Além do Estado, os governos mais dispostos a subsidiar o etanol foram os que tinham vastas plantações de milho. Wallace Tyner, economista especializado em agricultura da Purdue University, destaca que os Estados que ofereceram subsídios mais cedo, como Illinois, Iowa, Minnesota e Nebraska, já construíam usinas de etanol antes de 2004, enquanto Estados sem subsídios, como Indiana e Ohio, não o fizeram até que os preços do petróleo subissem. Desde então, as áreas rurais das proximidades foram varridas pela mania por etanol, com instalações surgindo por toda a região do milho.

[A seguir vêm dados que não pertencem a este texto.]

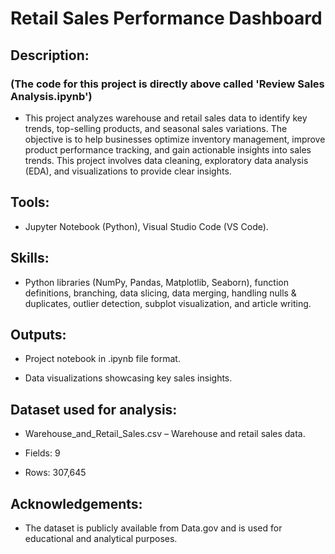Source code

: # Retail Sales Performance Dashboard

## Description: 
### (The code for this project is directly above called 'Review Sales Analysis.ipynb')

- This project analyzes warehouse and retail sales data to identify key trends, top-selling products, and seasonal sales variations. The objective is to help businesses optimize inventory management, improve product performance tracking, and gain actionable insights into sales trends. This project involves data cleaning, exploratory data analysis (EDA), and visualizations to provide clear insights.

## Tools: 
- Jupyter Notebook (Python), Visual Studio Code (VS Code).

## Skills: 
- Python libraries (NumPy, Pandas, Matplotlib, Seaborn), function definitions, branching, data slicing, data merging, handling nulls & duplicates, outlier detection, subplot visualization, and article writing.

## Outputs:

- Project notebook in .ipynb file format.

- Data visualizations showcasing key sales insights.

## Dataset used for analysis:

- Warehouse_and_Retail_Sales.csv – Warehouse and retail sales data.

- Fields: 9
- Rows: 307,645

## Acknowledgements:
- The dataset is publicly available from Data.gov and is used for educational and analytical purposes.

Iowa já possui 28 usinas de etanol, produzindo 7,19 bilhões de litros por ano, 30% do total dos EUA. Há várias usinas em construção e muitas sendo ampliadas.

Embora empresas agrícolas, como a Archer Daniels Midland (ADM) tenham construído muitas usinas de etanol, cooperativas de fazendeiros e investidores locais o fazem em ritmo acelerado. Os primeiros grupos locais a fazê-lo eram de áreas remotas, onde os agricultores não conseguiam bons preços pelo milho devido ao custo de transporte. Em Iowa, as áreas mais distantes dos mercados estão no noroeste do Estado, que gera colheitas com altos rendimentos, mas consegue entre até US$ 0,50 a menos por bushel por estar afastado das barcas do rio Mississipi.

A mesma lógica se aplica nos condados ao leste de Dakota do Sul e do Norte, no sudoeste de Minnessota e outras partes do cinturão de milho nas quais levar o produto aos mercados é dispendioso. Como as usinas podem ser construídas próximas a bons terminais ferroviários nessas áreas, é mais eficiente converter o milho em etanol e enviá-lo aos mercados, diz Ken Eriksen, que estuda meios de transporte na Informa Economics.

Toda essa atividade beneficia as economias rurais e indústrias relacionadas. Os preços da terra em Iowa subiram 10% em 2006 e ainda estão em alta. Empregos estão sendo criados ao redor das fábricas. Em lugares como Lakota e Marcus, que construíram algumas das primeiras usinas modernas do Estado e fizeram fortuna graças aos preços do petróleo e subsídios, investidores locais despejaram seus lucros em melhorias em suas casas, mensalidades de escolas mais caras e equipamentos agrícolas.

Alguns começam a falar em criar gado. Além de extrair o amido do milho para o combustível, as usinas aproveitam o que sobra do processo. O produto contém proteína e outros nutrientes e é usado para alimentar vacas, porcos e galinhas. "Tiramos o doce do milho e damos o resto para os porcos", diz Dave Nelson, presidente de uma refinaria em Iowa e que planta milho e cria suínos.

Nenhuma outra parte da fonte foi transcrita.